Despite its advantages, universally established guidelines for applying WGAN to environmental data augmentation remain scarce. Drawing upon precedents in related fields, we established our methodological parameters. Previous studies demonstrated the suitability of a learning rate of 0.00005 and the feasibility of 3000 training epochs for environmental prediction tasks (Lee et al. 2021; Peng et al. 2022). Accordingly, the present study adopted these values. The original dataset was augmented fivefold, resulting in a 5:1 synthetic-to-real data ratio for subsequent model training.
To validate the fidelity of the generated data, we assessed the distributional similarity between the synthetic and real datasets using three complementary nonparametric tests: the Kolmogorov–Smirnov (KS) test, which is adept at detecting differences in the central region of distributions; the Anderson–Darling (AD) test, which assigns greater weight to the tails and is thus more sensitive to discrepancies in extreme values; and the Energy Distance (ED) test, which provides a single, robust measure of divergence between multivariate samples (Kolmogorov A. 1933; Anderson and Darling 1952; Rizzo and Székely 2016).
2.4 Predictive Modeling Framework
2.4.1 Machine Learning Models
To identify the most effective algorithm for TOC prediction, nine distinct ML models were evaluated.

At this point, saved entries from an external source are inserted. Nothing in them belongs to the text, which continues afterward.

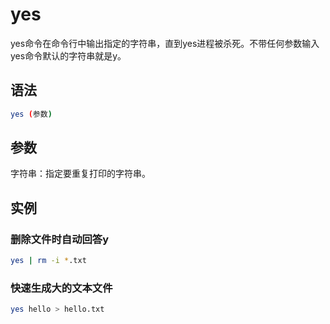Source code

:# yes

yes命令在命令行中输出指定的字符串，直到yes进程被杀死。不带任何参数输入yes命令默认的字符串就是y。

## 语法
```bash
yes (参数)
```

## 参数

字符串：指定要重复打印的字符串。

## 实例

### 删除文件时自动回答y
```bash
yes | rm -i *.txt 
```

### 快速生成大的文本文件
```bash
yes hello > hello.txt
```
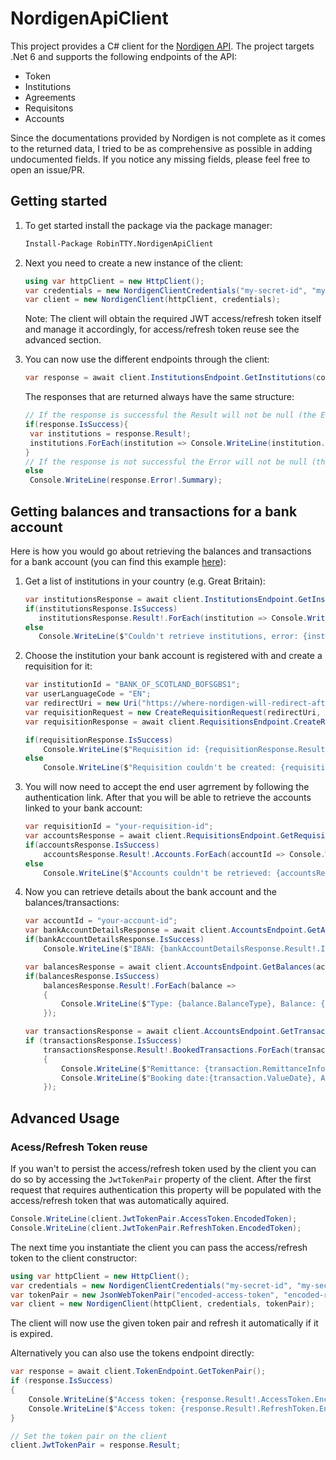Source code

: # NordigenApiClient

This project provides a C# client for the [Nordigen API](https://www.nordigen.com/). The project targets .Net 6 and supports the following endpoints of the API:

- Token
- Institutions
- Agreements
- Requisitons
- Accounts

Since the documentations provided by Nordigen is not complete as it comes to the returned data, I tried to be as comprehensive as possible in adding undocumented fields. If you notice any missing fields, please feel free to open an issue/PR.

## Getting started

1. To get started install the package via the package manager:

   ```ps
   Install-Package RobinTTY.NordigenApiClient
   ```

2. Next you need to create a new instance of the client:

   ```cs
   using var httpClient = new HttpClient();
   var credentials = new NordigenClientCredentials("my-secret-id", "my-secret-key");
   var client = new NordigenClient(httpClient, credentials);
   ```

   Note: The client will obtain the required JWT access/refresh token itself and manage it accordingly, for access/refresh token reuse see the advanced section.

3. You can now use the different endpoints through the client:

   ```cs
   var response = await client.InstitutionsEndpoint.GetInstitutions(country: "GB");
   ```

   The responses that are returned always have the same structure:

   ```cs
   // If the response is successful the Result will not be null (the Error will be null)
   if(response.IsSuccess){
    var institutions = response.Result!;
    institutions.ForEach(institution => Console.WriteLine(institution.Name));
   }
   // If the response is not successful the Error will not be null (the Result will be null)
   else
    Console.WriteLine(response.Error!.Summary);
   ```

## Getting balances and transactions for a bank account

Here is how you would go about retrieving the balances and transactions for a bank account (you can find this example [here](TODO)):

1. Get a list of institutions in your country (e.g. Great Britain):

   ```cs
   var institutionsResponse = await client.InstitutionsEndpoint.GetInstitutions(country: "GB");
   if(institutionsResponse.IsSuccess)
      institutionsResponse.Result!.ForEach(institution => Console.WriteLine($"Institution: {institution.Name}, Id: {institution.Id}"));
   else
      Console.WriteLine($"Couldn't retrieve institutions, error: {institutionsResponse.Error!.Summary}");
   ```

2. Choose the institution your bank account is registered with and create a requisition for it:

   ```cs
   var institutionId = "BANK_OF_SCOTLAND_BOFSGBS1";
   var userLanguageCode = "EN";
   var redirectUri = new Uri("https://where-nordigen-will-redirect-after-authentication.com");
   var requisitionRequest = new CreateRequisitionRequest(redirectUri, institutionId, "your-internal-reference", userLanguageCode);
   var requisitionResponse = await client.RequisitionsEndpoint.CreateRequisition(requisitionRequest);

   if(requisitionResponse.IsSuccess)
       Console.WriteLine($"Requisition id: {requisitionResponse.Result!.Id} Start authentication here: {requisitionResponse.Result!.AuthenticationLink}");
   else
       Console.WriteLine($"Requisition couldn't be created: {requisitionResponse.Error!.Summary}");
   ```

3. You will now need to accept the end user agrrement by following the authentication link. After that you will be able to retrieve the accounts linked to your bank account:

   ```cs
   var requisitionId = "your-requisition-id";
   var accountsResponse = await client.RequisitionsEndpoint.GetRequisition(requisitionId);
   if(accountsResponse.IsSuccess)
       accountsResponse.Result!.Accounts.ForEach(accountId => Console.WriteLine($"Account id: {accountId}"));
   else
       Console.WriteLine($"Accounts couldn't be retrieved: {accountsResponse.Error!.Summary}");
   ```

4. Now you can retrieve details about the bank account and the balances/transactions:

   ```cs
   var accountId = "your-account-id";
   var bankAccountDetailsResponse = await client.AccountsEndpoint.GetAccountDetails(accountId);
   if(bankAccountDetailsResponse.IsSuccess)
       Console.WriteLine($"IBAN: {bankAccountDetailsResponse.Result!.Iban}, Account name: {bankAccountDetailsResponse.Result!.Name}");

   var balancesResponse = await client.AccountsEndpoint.GetBalances(accountId);
   if(balancesResponse.IsSuccess)
       balancesResponse.Result!.ForEach(balance =>
       {
           Console.WriteLine($"Type: {balance.BalanceType}, Balance: {balance.BalanceAmount.AmountParsed} {balance.BalanceAmount.Currency}");
       });

   var transactionsResponse = await client.AccountsEndpoint.GetTransactions(accountId);
   if (transactionsResponse.IsSuccess)
       transactionsResponse.Result!.BookedTransactions.ForEach(transaction =>
       {
           Console.WriteLine($"Remittance: {transaction.RemittanceInformationUnstructured}");
           Console.WriteLine($"Booking date:{transaction.ValueDate}, Amount: {transaction.TransactionAmount.AmountParsed} {transaction.TransactionAmount.Currency}");
       });
   ```

## Advanced Usage

### Acess/Refresh Token reuse

If you wan't to persist the access/refresh token used by the client you can do so by accessing the `JwtTokenPair` property of the client. After the first request that requires authentication this property will be populated with the access/refresh token that was automatically aquired.

```cs
Console.WriteLine(client.JwtTokenPair.AccessToken.EncodedToken);
Console.WriteLine(client.JwtTokenPair.RefreshToken.EncodedToken);
```

The next time you instantiate the client you can pass the access/refresh token to the client constructor:

```cs
using var httpClient = new HttpClient();
var credentials = new NordigenClientCredentials("my-secret-id", "my-secret-key");
var tokenPair = new JsonWebTokenPair("encoded-access-token", "encoded-refresh-token");
var client = new NordigenClient(httpClient, credentials, tokenPair);
```

The client will now use the given token pair and refresh it automatically if it is expired.

Alternatively you can also use the tokens endpoint directly:

```cs
var response = await client.TokenEndpoint.GetTokenPair();
if (response.IsSuccess)
{
    Console.WriteLine($"Access token: {response.Result!.AccessToken.EncodedToken}");
    Console.WriteLine($"Access token: {response.Result!.RefreshToken.EncodedToken}");
}

// Set the token pair on the client
client.JwtTokenPair = response.Result;
```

The comprehensive suite, selected to cover diverse modeling principles, included the decision tree (DT), random forest (RF), gradient boosting (GB), eXtreme gradient boosting (XGB), support vector regression (SVR), ridge regression (RR), LassoLars (LL), the M5 Model Tree (M5) and M5 Model Tree with Stochastic Gradient Boosting (M5-SGB). For more comprehensive details on the theoretical background of each algorithm, readers are referred to the original studies cited below.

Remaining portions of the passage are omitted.